### Exercise objective
Give every entry below again, exactly as written, and skip the images.

Top of The input

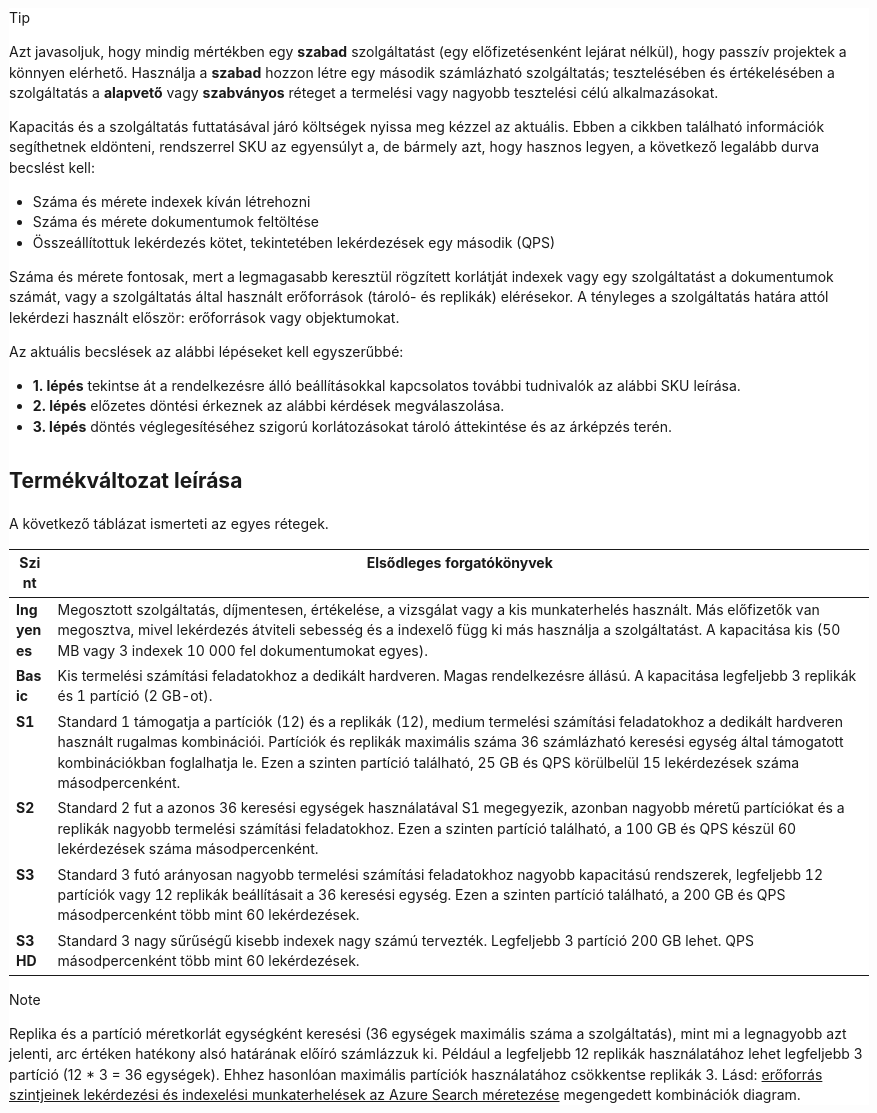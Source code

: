> [!TIP]
> Azt javasoljuk, hogy mindig mértékben egy **szabad** szolgáltatást (egy előfizetésenként lejárat nélkül), hogy passzív projektek a könnyen elérhető. Használja a **szabad** hozzon létre egy második számlázható szolgáltatás; tesztelésében és értékelésében a szolgáltatás a **alapvető** vagy **szabványos** réteget a termelési vagy nagyobb tesztelési célú alkalmazásokat.
>
>

Kapacitás és a szolgáltatás futtatásával járó költségek nyissa meg kézzel az aktuális. Ebben a cikkben található információk segíthetnek eldönteni, rendszerrel SKU az egyensúlyt a, de bármely azt, hogy hasznos legyen, a következő legalább durva becslést kell:

* Száma és mérete indexek kíván létrehozni
* Száma és mérete dokumentumok feltöltése
* Összeállítottuk lekérdezés kötet, tekintetében lekérdezések egy második (QPS)

Száma és mérete fontosak, mert a legmagasabb keresztül rögzített korlátját indexek vagy egy szolgáltatást a dokumentumok számát, vagy a szolgáltatás által használt erőforrások (tároló- és replikák) elérésekor. A tényleges a szolgáltatás határa attól lekérdezi használt először: erőforrások vagy objektumokat.

Az aktuális becslések az alábbi lépéseket kell egyszerűbbé:

* **1. lépés** tekintse át a rendelkezésre álló beállításokkal kapcsolatos további tudnivalók az alábbi SKU leírása.
* **2. lépés** előzetes döntési érkeznek az alábbi kérdések megválaszolása.
* **3. lépés** döntés véglegesítéséhez szigorú korlátozásokat tároló áttekintése és az árképzés terén.

## <a name="sku-descriptions"></a>Termékváltozat leírása
A következő táblázat ismerteti az egyes rétegek.

| Szint | Elsődleges forgatókönyvek |
| --- | --- |
| **Ingyenes** |Megosztott szolgáltatás, díjmentesen, értékelése, a vizsgálat vagy a kis munkaterhelés használt. Más előfizetők van megosztva, mivel lekérdezés átviteli sebesség és a indexelő függ ki más használja a szolgáltatást. A kapacitása kis (50 MB vagy 3 indexek 10 000 fel dokumentumokat egyes). |
| **Basic** |Kis termelési számítási feladatokhoz a dedikált hardveren. Magas rendelkezésre állású. A kapacitása legfeljebb 3 replikák és 1 partíció (2 GB-ot). |
| **S1** |Standard 1 támogatja a partíciók (12) és a replikák (12), medium termelési számítási feladatokhoz a dedikált hardveren használt rugalmas kombinációi. Partíciók és replikák maximális száma 36 számlázható keresési egység által támogatott kombinációkban foglalhatja le. Ezen a szinten partíció található, 25 GB és QPS körülbelül 15 lekérdezések száma másodpercenként. |
| **S2** |Standard 2 fut a azonos 36 keresési egységek használatával S1 megegyezik, azonban nagyobb méretű partíciókat és a replikák nagyobb termelési számítási feladatokhoz. Ezen a szinten partíció található, a 100 GB és QPS készül 60 lekérdezések száma másodpercenként. |
| **S3** |Standard 3 futó arányosan nagyobb termelési számítási feladatokhoz nagyobb kapacitású rendszerek, legfeljebb 12 partíciók vagy 12 replikák beállításait a 36 keresési egység. Ezen a szinten partíció található, a 200 GB és QPS másodpercenként több mint 60 lekérdezések. |
| **S3 HD** |Standard 3 nagy sűrűségű kisebb indexek nagy számú tervezték. Legfeljebb 3 partíció 200 GB lehet. QPS másodpercenként több mint 60 lekérdezések. |

> [!NOTE]
> Replika és a partíció méretkorlát egységként keresési (36 egységek maximális száma a szolgáltatás), mint mi a legnagyobb azt jelenti, arc értéken hatékony alsó határának előíró számlázzuk ki. Például a legfeljebb 12 replikák használatához lehet legfeljebb 3 partíció (12 * 3 = 36 egységek). Ehhez hasonlóan maximális partíciók használatához csökkentse replikák 3. Lásd: [erőforrás szintjeinek lekérdezési és indexelési munkaterhelések az Azure Search méretezése](search-capacity-planning.md) megengedett kombinációk diagram.
>
>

Bottom of The input

### Expected output
Source code

:> [!TIP]
> Azt javasoljuk, hogy mindig mértékben egy **szabad** szolgáltatást (egy előfizetésenként lejárat nélkül), hogy passzív projektek a könnyen elérhető. Használja a **szabad** hozzon létre egy második számlázható szolgáltatás; tesztelésében és értékelésében a szolgáltatás a **alapvető** vagy **szabványos** réteget a termelési vagy nagyobb tesztelési célú alkalmazásokat.
>
>

Kapacitás és a szolgáltatás futtatásával járó költségek nyissa meg kézzel az aktuális. Ebben a cikkben található információk segíthetnek eldönteni, rendszerrel SKU az egyensúlyt a, de bármely azt, hogy hasznos legyen, a következő legalább durva becslést kell:

* Száma és mérete indexek kíván létrehozni
* Száma és mérete dokumentumok feltöltése
* Összeállítottuk lekérdezés kötet, tekintetében lekérdezések egy második (QPS)

Száma és mérete fontosak, mert a legmagasabb keresztül rögzített korlátját indexek vagy egy szolgáltatást a dokumentumok számát, vagy a szolgáltatás által használt erőforrások (tároló- és replikák) elérésekor. A tényleges a szolgáltatás határa attól lekérdezi használt először: erőforrások vagy objektumokat.

Az aktuális becslések az alábbi lépéseket kell egyszerűbbé:

* **1. lépés** tekintse át a rendelkezésre álló beállításokkal kapcsolatos további tudnivalók az alábbi SKU leírása.
* **2. lépés** előzetes döntési érkeznek az alábbi kérdések megválaszolása.
* **3. lépés** döntés véglegesítéséhez szigorú korlátozásokat tároló áttekintése és az árképzés terén.

## <a name="sku-descriptions"></a>Termékváltozat leírása
A következő táblázat ismerteti az egyes rétegek.

| Szint | Elsődleges forgatókönyvek |
| --- | --- |
| **Ingyenes** |Megosztott szolgáltatás, díjmentesen, értékelése, a vizsgálat vagy a kis munkaterhelés használt. Más előfizetők van megosztva, mivel lekérdezés átviteli sebesség és a indexelő függ ki más használja a szolgáltatást. A kapacitása kis (50 MB vagy 3 indexek 10 000 fel dokumentumokat egyes). |
| **Basic** |Kis termelési számítási feladatokhoz a dedikált hardveren. Magas rendelkezésre állású. A kapacitása legfeljebb 3 replikák és 1 partíció (2 GB-ot). |
| **S1** |Standard 1 támogatja a partíciók (12) és a replikák (12), medium termelési számítási feladatokhoz a dedikált hardveren használt rugalmas kombinációi. Partíciók és replikák maximális száma 36 számlázható keresési egység által támogatott kombinációkban foglalhatja le. Ezen a szinten partíció található, 25 GB és QPS körülbelül 15 lekérdezések száma másodpercenként. |
| **S2** |Standard 2 fut a azonos 36 keresési egységek használatával S1 megegyezik, azonban nagyobb méretű partíciókat és a replikák nagyobb termelési számítási feladatokhoz. Ezen a szinten partíció található, a 100 GB és QPS készül 60 lekérdezések száma másodpercenként. |
| **S3** |Standard 3 futó arányosan nagyobb termelési számítási feladatokhoz nagyobb kapacitású rendszerek, legfeljebb 12 partíciók vagy 12 replikák beállításait a 36 keresési egység. Ezen a szinten partíció található, a 200 GB és QPS másodpercenként több mint 60 lekérdezések. |
| **S3 HD** |Standard 3 nagy sűrűségű kisebb indexek nagy számú tervezték. Legfeljebb 3 partíció 200 GB lehet. QPS másodpercenként több mint 60 lekérdezések. |

> [!NOTE]
> Replika és a partíció méretkorlát egységként keresési (36 egységek maximális száma a szolgáltatás), mint mi a legnagyobb azt jelenti, arc értéken hatékony alsó határának előíró számlázzuk ki. Például a legfeljebb 12 replikák használatához lehet legfeljebb 3 partíció (12 * 3 = 36 egységek). Ehhez hasonlóan maximális partíciók használatához csökkentse replikák 3. Lásd: [erőforrás szintjeinek lekérdezési és indexelési munkaterhelések az Azure Search méretezése](search-capacity-planning.md) megengedett kombinációk diagram.
>
>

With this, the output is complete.